Verma’s consultancy was also involved in a failed attempt in Ohio to bar Medicaid recipients from coverage until they’d paid premium arrears, and in the use of an 1115 Medicaid waiver in Kentucky to create a “work activity” requirement for the program. That waiver is still under consideration by CMS, and will be under her own review should she become administrator.

Although Verma’s biggest policy accomplishments came under the Obamacare Medicaid expansion, a provision that still seems to be on its way out, they could still signal what CMS’s priorities might be as the administration seeks to dismantle Obamacare and roll back public insurance. For one, until Congress does act to repeal Obamacare, CMS is authorized by an executive order from President Trump to “minimize the unwarranted economic and regulatory burdens” of Obamacare, and order that in practice might involve rolling back and privatizing as many elements of the ACA as possible under law. To that end, CMS has already proposed new rules slashing open enrollment times for the exchanges by over a month and relaxing the minimum standards for what qualifying exchange plans have to cover.

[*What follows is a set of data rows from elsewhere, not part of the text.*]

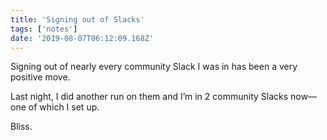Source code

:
 ```yaml
---
title: 'Signing out of Slacks'
tags: ['notes'] 
date: '2019-08-07T06:12:09.168Z'
---
```

Signing out of nearly every community Slack I was in has been a very positive move. 

Last night, I did another run on them and I’m in 2 community Slacks now—one of which I set up.

Bliss. 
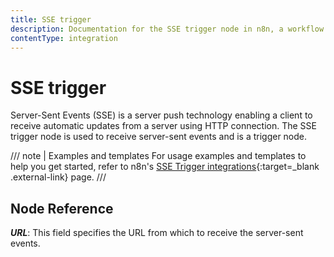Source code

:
 ```yaml
---
title: SSE trigger
description: Documentation for the SSE trigger node in n8n, a workflow automation platform. Includes guidance on usage, and links to examples.
contentType: integration
---
```


# SSE trigger

Server-Sent Events (SSE) is a server push technology enabling a client to receive automatic updates from a server using HTTP connection. The SSE trigger node is used to receive server-sent events and is a trigger node.

/// note | Examples and templates
For usage examples and templates to help you get started, refer to n8n's [SSE Trigger integrations](https://n8n.io/integrations/sse-trigger/){:target=_blank .external-link} page.
///

## Node Reference

***URL***: This field specifies the URL from which to receive the server-sent events.

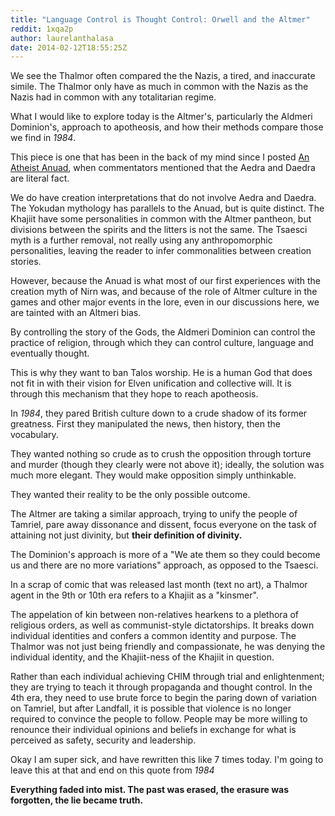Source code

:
 ```yaml
---
title: "Language Control is Thought Control: Orwell and the Altmer"
reddit: 1xqa2p
author: laurelanthalasa
date: 2014-02-12T18:55:25Z
---
```


We see the Thalmor often compared the the Nazis, a tired, and inaccurate simile.  The Thalmor only have as much in common with the Nazis as the Nazis had in common with any totalitarian regime.

What I would like to explore today is the Altmer's, particularly the Aldmeri Dominion's, approach to apotheosis, and how their methods compare those we find in *1984*.

This piece is one that has been in the back of my mind since I posted [An Atheist Anuad](http://www.reddit.com/r/teslore/comments/1uyjp5/an_atheist_anuad/), when commentators mentioned that the Aedra and Daedra are literal fact.

We do have creation interpretations that do not involve Aedra and Daedra.  The Yokudan mythology has parallels to the Anuad, but is quite distinct.  The Khajiit have some personalities in common with the Altmer pantheon, but divisions between the spirits and the litters is not the same.  The Tsaesci myth is a further removal, not really using any anthropomorphic personalities, leaving the reader to infer commonalities between creation stories.

However, because the Anuad is what most of our first experiences with the creation myth of Nirn was, and because of the role of Altmer culture in the games and other major events in the lore, even in our discussions here, we are tainted with an Altmeri bias.

By controlling the story of the Gods, the Aldmeri Dominion can control the practice of religion, through which they can control culture, language and eventually thought.

This is why they want to ban Talos worship.  He is a human God that does not fit in with their vision for Elven unification and collective will.  It is through this mechanism that they hope to reach apotheosis.

In *1984*, they pared British culture down to a crude shadow of its former greatness.  First they manipulated the news, then history, then the vocabulary.

They wanted nothing so crude as to crush the opposition through torture and murder (though they clearly were not above it); ideally, the solution was much more elegant.  They would make opposition simply unthinkable.

They wanted their reality to be the only possible outcome. 

The Altmer are taking a similar approach, trying to unify the people of Tamriel, pare away dissonance and dissent, focus everyone on the task of attaining not just divinity, but **their definition of divinity.**

The Dominion's approach is more of a "We ate them so they could become us and there are no more variations" approach, as opposed to the Tsaesci.

In a scrap of comic that was released last month (text no art), a Thalmor agent in the 9th or 10th era refers to a Khajiit as a "kinsmer".

The appelation of kin between non-relatives hearkens to a plethora of religious orders, as well as communist-style dictatorships.  It breaks down individual identities and confers a common identity and purpose.  The Thalmor was not just being friendly and compassionate, he was denying the individual identity, and the Khajiit-ness of the Khajiit in question.

Rather than each individual achieving CHIM through trial and enlightenment; they are trying to teach it through propaganda and thought control.  In the 4th era, they need to use brute force to begin the paring down of variation on Tamriel, but after Landfall, it is possible that violence is no longer required to convince the people to follow.  People may be more willing to renounce their individual opinions and beliefs in exchange for what is perceived as safety, security and leadership.

Okay I am super sick, and have rewritten this like 7 times today.  I'm going to leave this at that and end on this quote from *1984*

**Everything faded into mist. The past was erased, the erasure was forgotten, the lie became truth.**


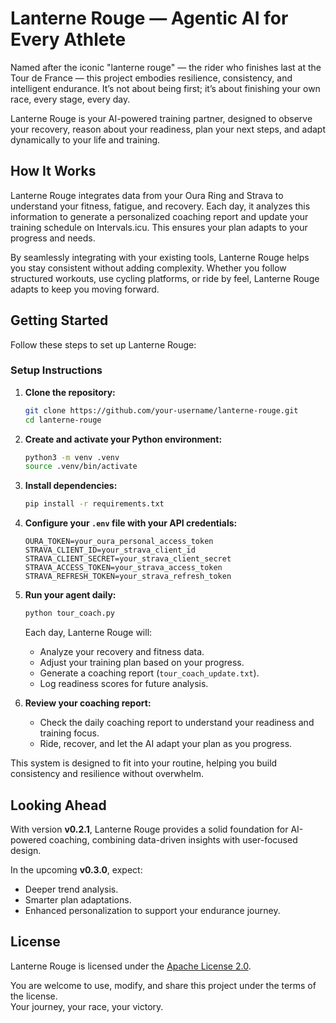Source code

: # Lanterne Rouge — Agentic AI for Every Athlete

Named after the iconic "lanterne rouge" — the rider who finishes last at the Tour de France — this project embodies resilience, consistency, and intelligent endurance. It’s not about being first; it’s about finishing your own race, every stage, every day.

Lanterne Rouge is your AI-powered training partner, designed to observe your recovery, reason about your readiness, plan your next steps, and adapt dynamically to your life and training.

## How It Works

Lanterne Rouge integrates data from your Oura Ring and Strava to understand your fitness, fatigue, and recovery. Each day, it analyzes this information to generate a personalized coaching report and update your training schedule on Intervals.icu. This ensures your plan adapts to your progress and needs.

By seamlessly integrating with your existing tools, Lanterne Rouge helps you stay consistent without adding complexity. Whether you follow structured workouts, use cycling platforms, or ride by feel, Lanterne Rouge adapts to keep you moving forward.

## Getting Started

Follow these steps to set up Lanterne Rouge:

### Setup Instructions

1. **Clone the repository:**

   ```bash
   git clone https://github.com/your-username/lanterne-rouge.git
   cd lanterne-rouge
   ```

2. **Create and activate your Python environment:**

   ```bash
   python3 -m venv .venv
   source .venv/bin/activate
   ```

3. **Install dependencies:**

   ```bash
   pip install -r requirements.txt
   ```

4. **Configure your `.env` file with your API credentials:**

   ```env
   OURA_TOKEN=your_oura_personal_access_token
   STRAVA_CLIENT_ID=your_strava_client_id
   STRAVA_CLIENT_SECRET=your_strava_client_secret
   STRAVA_ACCESS_TOKEN=your_strava_access_token
   STRAVA_REFRESH_TOKEN=your_strava_refresh_token
   ```

5. **Run your agent daily:**

   ```bash
   python tour_coach.py
   ```

   Each day, Lanterne Rouge will:
   - Analyze your recovery and fitness data.
   - Adjust your training plan based on your progress.
   - Generate a coaching report (`tour_coach_update.txt`).
   - Log readiness scores for future analysis.

6. **Review your coaching report:**
   - Check the daily coaching report to understand your readiness and training focus.
   - Ride, recover, and let the AI adapt your plan as you progress.

This system is designed to fit into your routine, helping you build consistency and resilience without overwhelm.


## Looking Ahead

With version **v0.2.1**, Lanterne Rouge provides a solid foundation for AI-powered coaching, combining data-driven insights with user-focused design.

In the upcoming **v0.3.0**, expect:
- Deeper trend analysis.
- Smarter plan adaptations.
- Enhanced personalization to support your endurance journey.

## License

Lanterne Rouge is licensed under the [Apache License 2.0](LICENSE).

You are welcome to use, modify, and share this project under the terms of the license.  
Your journey, your race, your victory.
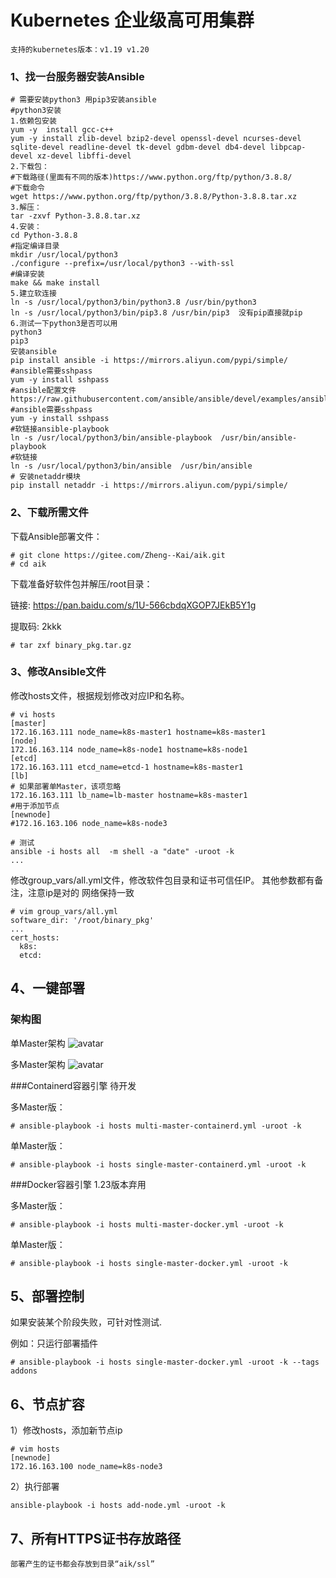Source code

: # Kubernetes 企业级高可用集群
``` 
支持的kubernetes版本：v1.19 v1.20
```
### 1、找一台服务器安装Ansible
```
# 需要安装python3 用pip3安装ansible
#python3安装
1.依赖包安装
yum -y  install gcc-c++
yum -y install zlib-devel bzip2-devel openssl-devel ncurses-devel sqlite-devel readline-devel tk-devel gdbm-devel db4-devel libpcap-devel xz-devel libffi-devel
2.下载包：
#下载路径(里面有不同的版本)https://www.python.org/ftp/python/3.8.8/
#下载命令
wget https://www.python.org/ftp/python/3.8.8/Python-3.8.8.tar.xz
3.解压：
tar -zxvf Python-3.8.8.tar.xz
4.安装：
cd Python-3.8.8
#指定编译目录
mkdir /usr/local/python3
./configure --prefix=/usr/local/python3 --with-ssl
#编译安装
make && make install
5.建立软连接
ln -s /usr/local/python3/bin/python3.8 /usr/bin/python3
ln -s /usr/local/python3/bin/pip3.8 /usr/bin/pip3  没有pip直接就pip
6.测试一下python3是否可以用
python3
pip3
安装ansible
pip install ansible -i https://mirrors.aliyun.com/pypi/simple/
#ansible需要sshpass
yum -y install sshpass
#ansible配置文件
https://raw.githubusercontent.com/ansible/ansible/devel/examples/ansible.cfg
#ansible需要sshpass
yum -y install sshpass
#软链接ansible-playbook
ln -s /usr/local/python3/bin/ansible-playbook  /usr/bin/ansible-playbook
#软链接
ln -s /usr/local/python3/bin/ansible  /usr/bin/ansible
# 安装netaddr模块
pip install netaddr -i https://mirrors.aliyun.com/pypi/simple/

```
### 2、下载所需文件

下载Ansible部署文件：

```
# git clone https://gitee.com/Zheng--Kai/aik.git
# cd aik
```

下载准备好软件包并解压/root目录：

链接: https://pan.baidu.com/s/1U-566cbdqXGOP7JEkB5Y1g

提取码: 2kkk

```
# tar zxf binary_pkg.tar.gz
```
### 3、修改Ansible文件

修改hosts文件，根据规划修改对应IP和名称。

```
# vi hosts
[master]
172.16.163.111 node_name=k8s-master1 hostname=k8s-master1
[node]
172.16.163.114 node_name=k8s-node1 hostname=k8s-node1
[etcd]
172.16.163.111 etcd_name=etcd-1 hostname=k8s-master1
[lb]
# 如果部署单Master，该项忽略
172.16.163.111 lb_name=lb-master hostname=k8s-master1
#用于添加节点
[newnode]
#172.16.163.106 node_name=k8s-node3

# 测试
ansible -i hosts all  -m shell -a "date" -uroot -k
...
```
修改group_vars/all.yml文件，修改软件包目录和证书可信任IP。
其他参数都有备注，注意ip是对的 网络保持一致
```
# vim group_vars/all.yml
software_dir: '/root/binary_pkg'
...
cert_hosts:
  k8s:
  etcd:
```
## 4、一键部署
### 架构图
单Master架构
![avatar](https://images.gitee.com/uploads/images/2021/0225/170713_ee8dbfa8_8721850.jpeg "single-master.jpg")

多Master架构
![avatar](https://images.gitee.com/uploads/images/2021/0225/170745_b7ba1da3_8721850.jpeg "multi-master.jpg")

###Containerd容器引擎 待开发

多Master版：
```
# ansible-playbook -i hosts multi-master-containerd.yml -uroot -k
```
单Master版：
```
# ansible-playbook -i hosts single-master-containerd.yml -uroot -k
```

###Docker容器引擎 1.23版本弃用

多Master版：
```
# ansible-playbook -i hosts multi-master-docker.yml -uroot -k
```
单Master版：
```
# ansible-playbook -i hosts single-master-docker.yml -uroot -k
```

## 5、部署控制
如果安装某个阶段失败，可针对性测试.

例如：只运行部署插件
```
# ansible-playbook -i hosts single-master-docker.yml -uroot -k --tags addons
```

## 6、节点扩容
1）修改hosts，添加新节点ip
```
# vim hosts
[newnode]
172.16.163.100 node_name=k8s-node3
```
2）执行部署
```
ansible-playbook -i hosts add-node.yml -uroot -k
```
## 7、所有HTTPS证书存放路径
```
部署产生的证书都会存放到目录“aik/ssl”
```
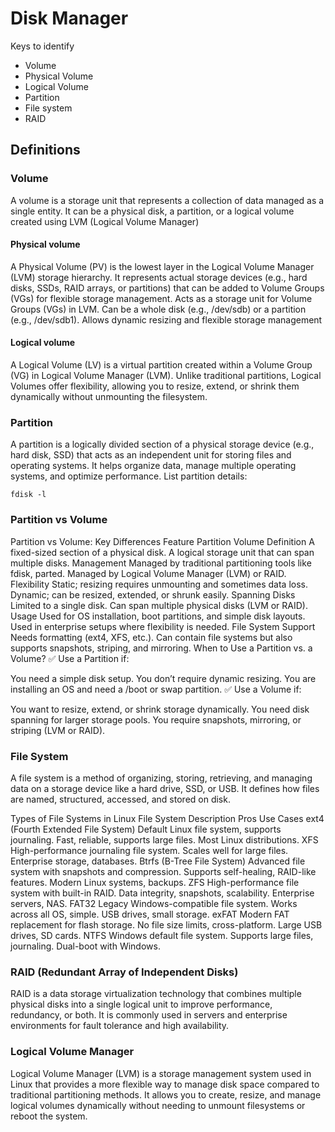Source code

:# Disk Manager

Keys to identify

- Volume
- Physical Volume
- Logical Volume
- Partition
- File system
- RAID

## Definitions

### Volume

A volume is a storage unit that represents a collection of data managed as a single entity. It can be a physical disk, a partition, or a logical volume created using LVM (Logical Volume Manager)

#### Physical volume

A Physical Volume (PV) is the lowest layer in the Logical Volume Manager (LVM) storage hierarchy. It represents actual storage devices (e.g., hard disks, SSDs, RAID arrays, or partitions) that can be added to Volume Groups (VGs) for flexible storage management.
Acts as a storage unit for Volume Groups (VGs) in LVM.
Can be a whole disk (e.g., /dev/sdb) or a partition (e.g., /dev/sdb1).
Allows dynamic resizing and flexible storage management

#### Logical volume

A Logical Volume (LV) is a virtual partition created within a Volume Group (VG) in Logical Volume Manager (LVM). Unlike traditional partitions, Logical Volumes offer flexibility, allowing you to resize, extend, or shrink them dynamically without unmounting the filesystem.

### Partition

A partition is a logically divided section of a physical storage device (e.g., hard disk, SSD) that acts as an independent unit for storing files and operating systems. It helps organize data, manage multiple operating systems, and optimize performance.
List partition details:

```
fdisk -l
```

### Partition vs Volume

Partition vs Volume: Key Differences
Feature Partition Volume
Definition A fixed-sized section of a physical disk. A logical storage unit that can span multiple disks.
Management Managed by traditional partitioning tools like fdisk, parted. Managed by Logical Volume Manager (LVM) or RAID.
Flexibility Static; resizing requires unmounting and sometimes data loss. Dynamic; can be resized, extended, or shrunk easily.
Spanning Disks Limited to a single disk. Can span multiple physical disks (LVM or RAID).
Usage Used for OS installation, boot partitions, and simple disk layouts. Used in enterprise setups where flexibility is needed.
File System Support Needs formatting (ext4, XFS, etc.). Can contain file systems but also supports snapshots, striping, and mirroring.
When to Use a Partition vs. a Volume?
✅ Use a Partition if:

You need a simple disk setup.
You don’t require dynamic resizing.
You are installing an OS and need a /boot or swap partition.
✅ Use a Volume if:

You want to resize, extend, or shrink storage dynamically.
You need disk spanning for larger storage pools.
You require snapshots, mirroring, or striping (LVM or RAID).

### File System

A file system is a method of organizing, storing, retrieving, and managing data on a storage device like a hard drive, SSD, or USB. It defines how files are named, structured, accessed, and stored on disk.

Types of File Systems in Linux
File System Description Pros Use Cases
ext4 (Fourth Extended File System) Default Linux file system, supports journaling. Fast, reliable, supports large files. Most Linux distributions.
XFS High-performance journaling file system. Scales well for large files. Enterprise storage, databases.
Btrfs (B-Tree File System) Advanced file system with snapshots and compression. Supports self-healing, RAID-like features. Modern Linux systems, backups.
ZFS High-performance file system with built-in RAID. Data integrity, snapshots, scalability. Enterprise servers, NAS.
FAT32 Legacy Windows-compatible file system. Works across all OS, simple. USB drives, small storage.
exFAT Modern FAT replacement for flash storage. No file size limits, cross-platform. Large USB drives, SD cards.
NTFS Windows default file system. Supports large files, journaling. Dual-boot with Windows.

### RAID (Redundant Array of Independent Disks)

RAID is a data storage virtualization technology that combines multiple physical disks into a single logical unit to improve performance, redundancy, or both. It is commonly used in servers and enterprise environments for fault tolerance and high availability.

### Logical Volume Manager

Logical Volume Manager (LVM) is a storage management system used in Linux that provides a more flexible way to manage disk space compared to traditional partitioning methods. It allows you to create, resize, and manage logical volumes dynamically without needing to unmount filesystems or reboot the system.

As administrator, Verma would also likely be empowered by the executive order to allow more states to use 1115 waivers to exempt themselves from Medicaid restrictions and privatize their programs, as well as implement plans like work requirements. These provisions could be extended beyond the parts of Medicaid expanded by Obamacare to the core program that existed before the health reform, thus initiating a wide-scale privatization of Medicaid and the creation of work and premium requirements for much of the public insurance infrastructure in America. In other words, poor people would have to work harder to pay more money for less care.
One thing Verma will not have authority to do yet is change statutory eligibility levels or the administration of Medicaid and Medicare, although CMS is clearly granted wide latitude through rules and waivers to effectively change those requirements for millions of people.Still, during the hearing Verma said she would consider the idea of block granting Medicaid or instilling per-capita caps, two policy options that would reduce federal spending by essentially locking in federal funding on a yearly or per-person basis. Both of these plans would essentially transform Medicaid from an means-tested safety net program with a guarantee of coverage to an exhaustible benefit with no guarantee of coverage beyond a certain point. These policies would inevitably shift more costs to poor and low-income Medicaid enrollees. Verma’s CMS would be a leading authority in determining the financial and programmatic feasibility of such proposals.

If confirmed, Verma would be granted an arsenal of tools to push back the expansion of public insurance and cede more of it to the private sector, an arsenal that she helped develop and hone in creating HIP 2.0. Even if Obamacare repeal languishes, Verma will have the power to reshape large swathes of health care as we know it, particularly for Americans who are struggling financially.